Neandertaler-Gehirn wuchs anders

Unterschiedliche Gehirnentwicklung im ersten Lebensjahr bei Neandertalern und modernen Menschen

Bei der Geburt sind die Gehirne von Neandertalern und modernen Menschen noch sehr ähnlich. Die Rekonstruktion des Schädels eines Neandertalerkindes neben dem eines modernen Menschenkindes. Abgüsse der inneren Schädelkapsel (Neandertaler: rot; moderner Mensch: blau) geben Aufschluss über Größe und Gestalt der Gehirne. © MPI für evolutionäre Anthropologie

Neandertaler und moderner Mensch hatten als Erwachsene sehr ähnliche Gehirne – nicht aber als Säugling. Das enthüllt eine jetzt in „Current Biology“ erschienene Studie. Innenabdrücke fossiler Schädel zeigen, dass die Gehirnentwicklung in dem für die kognitiven Fähigkeiten entscheidenden ersten Lebensjahr bei beiden Menschenformen unterschiedlich verlief. Dies könnte erklären, warum die Neandertaler trotz aller Ähnlichkeiten so anders waren als wir.

Ob es zwischen Neandertalern und modernen Menschen Unterschiede in geistigen und sozialen Fähigkeiten gab, ist eines der großen Streitthemen in der Anthropologie und Archäologie. Da Neandertaler und moderne Menschen ähnlich große Gehirne hatten, waren Forscher bisher davon ausgegangen, dass auch die kognitiven Fähigkeiten dieser Spezies ähnlich waren. „Die Interpretation der archäologischen Funde bleibt umstritten, und die Schädelkapazitäten der Neandertaler und der modernen Menschen waren sehr ähnlich“, erklärt Jean-Jacques Hublin vom Max-Planck-Institut für evolutionäre Anthropologie (MPI-EVA) in Leipzig. „Viele archäologische Befunde deuten auf Unterschiede im Verhalten zwischen modernen Menschen und Neandertalern hin.“

„Endocasts“ zeigen Gehirnstruktur

Bei lebenden Menschen ist jedoch nicht die Schädelgröße, sondern die innere Struktur des Gehirns wichtiger für Intelligenz als dessen Größe. Dieses Muster der Vernetzung im Gehirn wird in den ersten Lebensjahren angelegt. Da Gehirne nicht versteinern, kann man bei Fossilien nur den Innenabdruck des Gehirns und seiner umgebenden Strukturen im Schädel untersuchen. Anhand solcher so genannter Endocasts haben jetzt Forscher am Max-Planck-Institut die Gestaltveränderung des Gehirns von der Geburt bis ins Erwachsenenalter untersucht – beim Neandertaler und dem modernen Menschen.

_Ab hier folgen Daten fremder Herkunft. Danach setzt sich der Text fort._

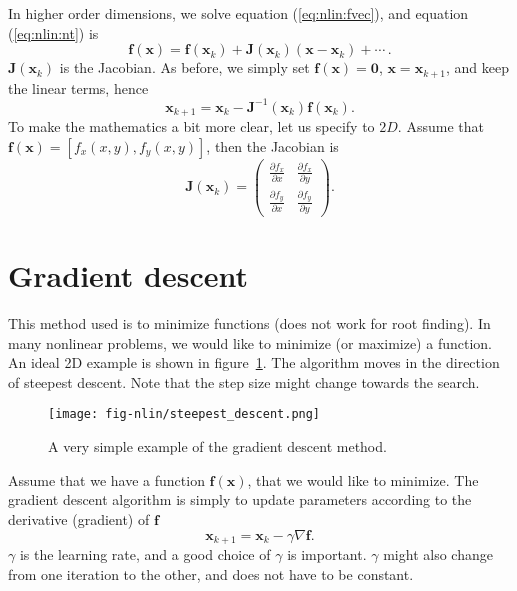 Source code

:\documentclass[graybox,sectrefs,envcountresetchap,open=right,final]{svmonodo}
\begin{document}
In higher order dimensions, we solve equation (\ref{eq:nlin:fvec}), and equation (\ref{eq:nlin:nt}) is
\begin{equation}
\mathbf{f}(\mathbf{x})=\mathbf{f}(\mathbf{x}_k)+ \mathbf{J}(\mathbf{x}_k)(\mathbf{x}-\mathbf{x}_k) + \cdots\,.
\label{eq:nlin:ntd}
\end{equation}
$\mathbf{J}(\mathbf{x}_k)$ is the Jacobian. As before, we simply set  $\mathbf{f}(\mathbf{x})=\mathbf{0}$, $\mathbf{x}=\mathbf{x}_{k+1}$, and keep the linear terms, hence
\begin{equation}
\mathbf{x}_{k+1}=\mathbf{x}_k-\mathbf{J}^{-1}(\mathbf{x}_k)\mathbf{f}(\mathbf{x}_k). 
\label{eq:nlin:ntd2}
\end{equation}
To make the mathematics a bit more clear, let us specify to $2D$. Assume that
$\mathbf{f}(\mathbf{x})=[f_x(x,y),f_y(x,y)]$, then the Jacobian is
\begin{equation}
\mathbf{J}(\mathbf{x}_k)=
\left(
\begin{array}{cc}
\frac{\partial f_x}{\partial x}&\frac{\partial f_x}{\partial y}\\ 
\frac{\partial f_y}{\partial x}&\frac{\partial f_y}{\partial y}
\end{array}
\right).
\label{eq:nlin:jac}
\end{equation}

\section{Gradient descent}
This method used is to minimize functions (does not work for root finding). In many nonlinear problems, we would like to minimize (or maximize) a function. An ideal 2D example is shown in figure~\ref{fig:nlin:grad}. The algorithm moves in the direction of steepest descent. Note that the step size might change towards the search. 

\begin{figure}[!ht]  %
  \centerline{\texttt{[image: fig-nlin/steepest\_descent.png]}}
  \caption{
  A very simple example of the gradient descent method. \label{fig:nlin:grad}
  }
\end{figure}

Assume that we have a function $\mathbf{f}(\mathbf{x})$, that we would like to minimize. The gradient descent algorithm is simply to update parameters according to the derivative (gradient) of $\mathbf{f}$
\begin{equation}
\mathbf{x}_{k+1}=\mathbf{x}_{k}-\gamma\nabla\mathbf{f}.
\label{eq:nlin:stpdc}
\end{equation}
$\gamma$ is the learning rate, and a good choice of $\gamma$ is important. $\gamma$ might also change from one iteration to the other, and does not have to be constant.  
\end{document}
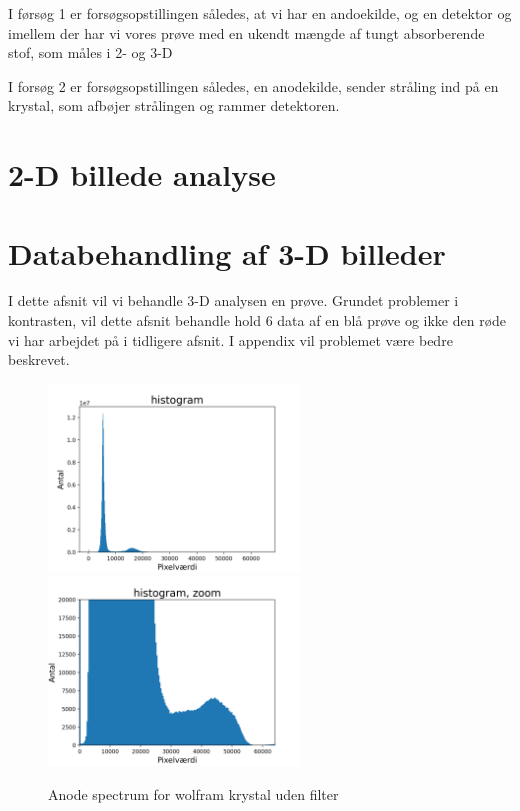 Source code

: \documentclass[a4paper,twoside]{article}
\begin{document}
I førsøg 1 er forsøgsopstillingen således, at vi har en andoekilde, og en detektor og imellem der har vi vores prøve med en ukendt mængde af tungt absorberende stof, som måles i 2- og 3-D  

I forsøg 2 er forsøgsopstillingen således, en anodekilde, sender stråling ind på en krystal, som afbøjer strålingen og rammer detektoren.

\section{2-D billede analyse}

\section{Databehandling af 3-D billeder} 
I dette afsnit vil vi behandle 3-D analysen en prøve. Grundet problemer i kontrasten, vil dette afsnit behandle hold 6 data af en blå prøve og ikke den røde vi har arbejdet på i tidligere afsnit. I appendix vil problemet være bedre beskrevet. 

\begin{figure}[H]
\begin{centering}
\includegraphics[height=5cm]{index ikke_xoom.png}
\includegraphics[height=5cm]{index_zoom.png}
\hspace{1cm}
\par\end{centering}
\caption{\label{cap:2ien} Anode spectrum for wolfram krystal uden filter }
\end{figure}
\end{document}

Zuerst nahmen die Forscher mittels Computertomographie (CT) hochauflösende dreidimensionale Röntgenbilder der Schädel auf. Dann erstellten sie am Computer einen virtuellen Abdruck des Gehirnschädels und nutzten modernste Mess- und Analysemethoden um die Gestaltveränderungen dieser Endocasts im Laufe der Entwicklung zu vergleichen.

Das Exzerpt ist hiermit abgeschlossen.